The Iranian judiciary has finalized the death sentence that had been handed dwon to a young Kurdish man who was under the age of 18 at the time of attributed crime.
The country’s Supreme Court upheld the death sentence issued for a young man by the name of Heyman Uraminezhad.
This young man is currently held in Sanandaj Central Prison waiting for his sentence to be carried out.
Heyman is currently 21 years old and was convicted on premeditated murder by the Sanandaj Prime Court.
Iran under the rule of the clerical regime is one of the leading executioners of juvenile offenders, Amnesty International said Monday.
In a new report, Amnesty International said last month that it had documented the execution of at least 73 juveniles in Iran from 2005 to 2015 and that 160 juvenile offenders are languishing on the country’s death row.

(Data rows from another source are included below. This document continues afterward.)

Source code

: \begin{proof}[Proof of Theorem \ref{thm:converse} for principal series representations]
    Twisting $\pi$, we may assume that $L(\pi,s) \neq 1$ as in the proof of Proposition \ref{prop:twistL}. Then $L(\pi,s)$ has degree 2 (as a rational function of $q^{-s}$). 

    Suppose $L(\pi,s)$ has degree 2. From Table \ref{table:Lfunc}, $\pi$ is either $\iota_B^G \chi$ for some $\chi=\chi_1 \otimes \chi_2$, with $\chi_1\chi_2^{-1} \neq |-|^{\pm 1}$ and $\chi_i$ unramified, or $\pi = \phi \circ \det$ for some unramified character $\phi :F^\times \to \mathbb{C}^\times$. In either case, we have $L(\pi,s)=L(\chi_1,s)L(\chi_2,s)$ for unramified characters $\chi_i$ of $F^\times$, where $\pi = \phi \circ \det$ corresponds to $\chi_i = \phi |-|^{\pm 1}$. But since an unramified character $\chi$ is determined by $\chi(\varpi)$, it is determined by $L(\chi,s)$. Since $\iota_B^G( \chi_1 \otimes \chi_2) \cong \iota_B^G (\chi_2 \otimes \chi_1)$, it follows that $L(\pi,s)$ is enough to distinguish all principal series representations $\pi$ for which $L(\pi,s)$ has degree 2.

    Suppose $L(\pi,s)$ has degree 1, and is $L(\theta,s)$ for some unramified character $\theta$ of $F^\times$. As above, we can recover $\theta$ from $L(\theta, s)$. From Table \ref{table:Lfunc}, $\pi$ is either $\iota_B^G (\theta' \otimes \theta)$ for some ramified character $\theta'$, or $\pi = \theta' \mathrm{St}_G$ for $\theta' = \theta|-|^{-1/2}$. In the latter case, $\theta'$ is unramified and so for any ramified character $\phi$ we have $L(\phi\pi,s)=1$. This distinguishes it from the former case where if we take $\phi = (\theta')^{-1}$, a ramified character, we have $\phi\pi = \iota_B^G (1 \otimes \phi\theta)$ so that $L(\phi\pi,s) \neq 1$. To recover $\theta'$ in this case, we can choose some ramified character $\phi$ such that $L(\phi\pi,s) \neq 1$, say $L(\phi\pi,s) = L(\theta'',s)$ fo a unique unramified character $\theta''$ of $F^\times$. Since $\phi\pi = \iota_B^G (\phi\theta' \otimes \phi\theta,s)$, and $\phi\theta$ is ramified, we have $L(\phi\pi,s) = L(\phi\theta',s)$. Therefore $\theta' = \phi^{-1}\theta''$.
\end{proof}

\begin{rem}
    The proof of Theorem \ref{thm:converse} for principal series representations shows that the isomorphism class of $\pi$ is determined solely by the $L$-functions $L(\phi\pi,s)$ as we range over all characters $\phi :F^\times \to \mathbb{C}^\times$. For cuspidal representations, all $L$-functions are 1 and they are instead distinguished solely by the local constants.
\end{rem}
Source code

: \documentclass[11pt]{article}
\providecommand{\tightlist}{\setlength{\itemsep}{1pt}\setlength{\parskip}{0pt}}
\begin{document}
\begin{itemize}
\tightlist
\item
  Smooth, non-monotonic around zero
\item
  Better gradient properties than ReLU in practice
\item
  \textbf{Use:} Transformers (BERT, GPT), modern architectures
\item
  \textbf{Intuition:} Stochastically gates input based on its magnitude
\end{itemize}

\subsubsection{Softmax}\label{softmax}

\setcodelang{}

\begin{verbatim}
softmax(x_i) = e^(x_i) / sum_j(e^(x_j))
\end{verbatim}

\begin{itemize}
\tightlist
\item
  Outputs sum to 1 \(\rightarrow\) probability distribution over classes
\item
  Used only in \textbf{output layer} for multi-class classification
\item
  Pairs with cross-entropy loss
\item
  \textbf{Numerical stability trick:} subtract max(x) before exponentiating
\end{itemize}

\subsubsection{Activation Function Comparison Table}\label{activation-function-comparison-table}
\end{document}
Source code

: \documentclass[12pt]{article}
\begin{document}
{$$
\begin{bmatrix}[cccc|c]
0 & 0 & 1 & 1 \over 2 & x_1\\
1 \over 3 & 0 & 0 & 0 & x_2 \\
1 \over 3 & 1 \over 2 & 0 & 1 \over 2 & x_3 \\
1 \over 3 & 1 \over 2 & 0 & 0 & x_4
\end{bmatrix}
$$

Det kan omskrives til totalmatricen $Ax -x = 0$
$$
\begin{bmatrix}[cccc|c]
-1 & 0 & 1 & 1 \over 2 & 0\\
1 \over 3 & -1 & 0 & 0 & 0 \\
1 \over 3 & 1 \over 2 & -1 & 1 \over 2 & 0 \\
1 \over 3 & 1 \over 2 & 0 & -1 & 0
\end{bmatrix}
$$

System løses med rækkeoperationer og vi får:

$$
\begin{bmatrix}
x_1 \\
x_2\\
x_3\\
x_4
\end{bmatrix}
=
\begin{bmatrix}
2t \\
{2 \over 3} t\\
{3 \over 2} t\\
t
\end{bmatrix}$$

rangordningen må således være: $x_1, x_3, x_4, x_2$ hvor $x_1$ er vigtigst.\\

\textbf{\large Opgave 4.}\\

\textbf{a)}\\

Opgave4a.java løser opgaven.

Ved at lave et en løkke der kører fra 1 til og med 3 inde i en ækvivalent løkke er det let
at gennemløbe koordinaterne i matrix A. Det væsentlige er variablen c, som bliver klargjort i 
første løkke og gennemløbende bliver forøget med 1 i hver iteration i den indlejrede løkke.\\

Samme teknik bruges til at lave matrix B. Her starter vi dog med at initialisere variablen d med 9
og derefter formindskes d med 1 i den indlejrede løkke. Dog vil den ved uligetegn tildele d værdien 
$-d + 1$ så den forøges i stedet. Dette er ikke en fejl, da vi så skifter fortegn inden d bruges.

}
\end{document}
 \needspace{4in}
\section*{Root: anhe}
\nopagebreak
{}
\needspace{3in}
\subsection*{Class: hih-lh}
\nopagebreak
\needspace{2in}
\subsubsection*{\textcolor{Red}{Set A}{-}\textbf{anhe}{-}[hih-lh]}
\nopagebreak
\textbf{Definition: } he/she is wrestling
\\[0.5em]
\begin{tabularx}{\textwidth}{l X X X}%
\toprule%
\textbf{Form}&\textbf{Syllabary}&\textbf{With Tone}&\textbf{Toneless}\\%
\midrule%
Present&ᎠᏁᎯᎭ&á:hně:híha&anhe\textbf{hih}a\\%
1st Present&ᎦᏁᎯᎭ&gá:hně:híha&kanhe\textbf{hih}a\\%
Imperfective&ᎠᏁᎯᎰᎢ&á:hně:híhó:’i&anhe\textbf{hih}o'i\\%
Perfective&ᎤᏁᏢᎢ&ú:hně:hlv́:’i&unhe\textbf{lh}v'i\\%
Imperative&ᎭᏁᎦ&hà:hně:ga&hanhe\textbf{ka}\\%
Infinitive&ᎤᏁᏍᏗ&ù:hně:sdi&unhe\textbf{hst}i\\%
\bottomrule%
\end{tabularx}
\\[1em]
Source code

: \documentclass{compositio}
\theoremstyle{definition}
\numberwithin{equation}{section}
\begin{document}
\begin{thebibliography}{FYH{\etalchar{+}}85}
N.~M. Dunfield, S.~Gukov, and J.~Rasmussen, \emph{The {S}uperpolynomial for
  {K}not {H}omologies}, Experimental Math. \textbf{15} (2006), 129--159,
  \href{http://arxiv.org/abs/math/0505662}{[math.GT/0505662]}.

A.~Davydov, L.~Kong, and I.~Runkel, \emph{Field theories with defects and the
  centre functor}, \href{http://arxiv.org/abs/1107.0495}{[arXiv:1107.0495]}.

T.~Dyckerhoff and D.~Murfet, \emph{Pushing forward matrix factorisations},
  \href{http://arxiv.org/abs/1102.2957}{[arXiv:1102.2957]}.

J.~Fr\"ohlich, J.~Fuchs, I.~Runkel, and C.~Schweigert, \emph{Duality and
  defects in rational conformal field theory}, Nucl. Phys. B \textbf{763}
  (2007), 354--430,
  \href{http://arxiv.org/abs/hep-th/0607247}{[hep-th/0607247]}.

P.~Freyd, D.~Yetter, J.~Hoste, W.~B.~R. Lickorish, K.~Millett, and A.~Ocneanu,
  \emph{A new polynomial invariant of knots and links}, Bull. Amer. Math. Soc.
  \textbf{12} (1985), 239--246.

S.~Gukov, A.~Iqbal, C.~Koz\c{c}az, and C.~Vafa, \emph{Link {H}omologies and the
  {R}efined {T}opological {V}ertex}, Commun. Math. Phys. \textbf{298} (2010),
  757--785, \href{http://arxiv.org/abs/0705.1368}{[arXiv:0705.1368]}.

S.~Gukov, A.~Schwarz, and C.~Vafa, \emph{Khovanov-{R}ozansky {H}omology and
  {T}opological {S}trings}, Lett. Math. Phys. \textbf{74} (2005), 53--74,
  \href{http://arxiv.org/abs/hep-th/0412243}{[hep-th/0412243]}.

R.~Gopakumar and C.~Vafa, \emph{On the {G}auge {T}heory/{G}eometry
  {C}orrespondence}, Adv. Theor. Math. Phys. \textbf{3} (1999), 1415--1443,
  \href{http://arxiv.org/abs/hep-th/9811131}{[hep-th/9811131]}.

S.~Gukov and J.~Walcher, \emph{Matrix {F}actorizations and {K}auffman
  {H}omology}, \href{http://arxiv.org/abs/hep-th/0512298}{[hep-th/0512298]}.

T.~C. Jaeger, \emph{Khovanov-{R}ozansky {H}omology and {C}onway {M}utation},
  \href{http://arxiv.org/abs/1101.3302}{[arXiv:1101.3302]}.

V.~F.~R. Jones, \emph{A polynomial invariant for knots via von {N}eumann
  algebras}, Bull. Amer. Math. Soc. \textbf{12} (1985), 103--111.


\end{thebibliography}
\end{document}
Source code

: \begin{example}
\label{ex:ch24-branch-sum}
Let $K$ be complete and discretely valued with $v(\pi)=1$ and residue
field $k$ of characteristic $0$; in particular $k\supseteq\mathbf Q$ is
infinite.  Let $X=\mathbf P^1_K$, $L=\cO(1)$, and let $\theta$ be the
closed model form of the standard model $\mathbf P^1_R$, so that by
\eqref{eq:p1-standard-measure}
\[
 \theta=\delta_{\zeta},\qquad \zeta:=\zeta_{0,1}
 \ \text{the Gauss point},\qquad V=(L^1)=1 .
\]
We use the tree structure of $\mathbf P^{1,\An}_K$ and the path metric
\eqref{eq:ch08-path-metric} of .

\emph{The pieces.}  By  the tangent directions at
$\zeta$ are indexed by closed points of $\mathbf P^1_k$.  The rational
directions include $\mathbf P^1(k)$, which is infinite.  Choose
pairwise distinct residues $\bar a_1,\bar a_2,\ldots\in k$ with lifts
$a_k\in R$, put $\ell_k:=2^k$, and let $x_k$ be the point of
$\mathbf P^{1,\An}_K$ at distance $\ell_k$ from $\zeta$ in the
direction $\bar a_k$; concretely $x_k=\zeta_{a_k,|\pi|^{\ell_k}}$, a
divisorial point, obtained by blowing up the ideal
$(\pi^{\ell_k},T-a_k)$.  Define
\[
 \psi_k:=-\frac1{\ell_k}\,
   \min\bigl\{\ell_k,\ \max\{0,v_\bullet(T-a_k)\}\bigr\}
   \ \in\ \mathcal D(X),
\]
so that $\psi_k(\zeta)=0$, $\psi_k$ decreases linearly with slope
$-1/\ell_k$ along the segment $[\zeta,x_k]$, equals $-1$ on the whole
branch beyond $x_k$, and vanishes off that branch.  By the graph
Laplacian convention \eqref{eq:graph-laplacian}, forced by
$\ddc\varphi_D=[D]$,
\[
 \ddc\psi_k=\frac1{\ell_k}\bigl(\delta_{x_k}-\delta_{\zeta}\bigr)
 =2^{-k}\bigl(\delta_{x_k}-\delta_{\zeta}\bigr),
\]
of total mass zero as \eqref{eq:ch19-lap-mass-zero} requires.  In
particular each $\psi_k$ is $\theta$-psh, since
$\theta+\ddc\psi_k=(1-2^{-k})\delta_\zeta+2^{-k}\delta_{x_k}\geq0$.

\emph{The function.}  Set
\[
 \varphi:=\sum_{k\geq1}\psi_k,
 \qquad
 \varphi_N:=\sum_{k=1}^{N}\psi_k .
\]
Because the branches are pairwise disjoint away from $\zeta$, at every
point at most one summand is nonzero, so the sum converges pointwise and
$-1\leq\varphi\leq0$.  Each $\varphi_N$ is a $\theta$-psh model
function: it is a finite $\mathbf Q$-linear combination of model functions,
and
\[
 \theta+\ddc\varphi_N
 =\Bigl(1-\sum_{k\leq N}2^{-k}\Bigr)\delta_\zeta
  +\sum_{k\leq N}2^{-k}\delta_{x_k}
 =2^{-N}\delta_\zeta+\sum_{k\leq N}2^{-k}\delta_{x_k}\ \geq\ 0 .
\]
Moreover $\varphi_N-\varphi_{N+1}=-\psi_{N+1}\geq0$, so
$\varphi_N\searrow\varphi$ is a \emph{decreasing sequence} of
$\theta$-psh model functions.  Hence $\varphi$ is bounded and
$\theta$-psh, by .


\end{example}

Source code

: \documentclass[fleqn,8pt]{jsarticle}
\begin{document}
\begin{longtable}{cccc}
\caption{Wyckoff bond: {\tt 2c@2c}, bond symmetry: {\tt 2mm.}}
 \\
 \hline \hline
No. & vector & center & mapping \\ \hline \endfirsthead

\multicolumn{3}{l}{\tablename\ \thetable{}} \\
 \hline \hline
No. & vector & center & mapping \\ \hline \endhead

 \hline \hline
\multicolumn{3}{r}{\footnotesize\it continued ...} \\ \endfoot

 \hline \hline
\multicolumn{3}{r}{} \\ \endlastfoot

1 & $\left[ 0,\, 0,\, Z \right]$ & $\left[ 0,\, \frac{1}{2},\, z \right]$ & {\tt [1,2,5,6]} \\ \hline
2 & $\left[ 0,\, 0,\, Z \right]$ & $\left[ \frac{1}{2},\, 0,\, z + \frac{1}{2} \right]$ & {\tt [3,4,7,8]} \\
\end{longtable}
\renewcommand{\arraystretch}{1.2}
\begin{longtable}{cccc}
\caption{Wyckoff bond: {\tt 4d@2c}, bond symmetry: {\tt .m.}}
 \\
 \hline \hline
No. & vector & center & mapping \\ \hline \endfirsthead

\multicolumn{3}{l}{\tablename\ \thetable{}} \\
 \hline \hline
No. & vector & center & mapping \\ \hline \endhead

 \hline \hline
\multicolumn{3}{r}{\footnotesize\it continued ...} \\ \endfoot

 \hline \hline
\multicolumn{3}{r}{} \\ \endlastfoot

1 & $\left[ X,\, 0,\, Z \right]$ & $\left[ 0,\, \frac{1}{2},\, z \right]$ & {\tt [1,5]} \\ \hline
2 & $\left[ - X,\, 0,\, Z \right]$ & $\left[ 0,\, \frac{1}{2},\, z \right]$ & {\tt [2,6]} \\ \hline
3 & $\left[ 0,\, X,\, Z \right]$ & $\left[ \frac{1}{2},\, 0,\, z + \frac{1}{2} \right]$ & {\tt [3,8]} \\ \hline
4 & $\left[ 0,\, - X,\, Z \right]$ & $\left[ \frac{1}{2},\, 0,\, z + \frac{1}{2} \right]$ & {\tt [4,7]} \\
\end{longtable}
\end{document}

According to the Amnesty International, the report was based on information received from death-penalty opponents and human rights defenders in Iran, as well as from lawyers and relatives of juveniles convicted of capital crimes in Iran.
Now that Iran is emerging from an era of international sanctions and is seeking broader acceptance, Ms. Auerbach said, rights groups are hoping that the Iranian authorities “realize they have to act in accordance with international human rights standards.”
There have been over 2,300 executions in Iran since Hassan Rouhani has been in office, more than in any similar period in the past 25 years.
The victims include political dissidents like Gholamreza Khosravi, an activist of Iran’s principal opposition, the People’s Mojahedin Organization of Iran (PMOI or MEK) who was hanged solely for providing financial assistance to a satellite television station supporting the opposition.
On April 20, 2014 Rouhani described these executions as “God’s commandments” and “laws of the parliament that belongs to the people.”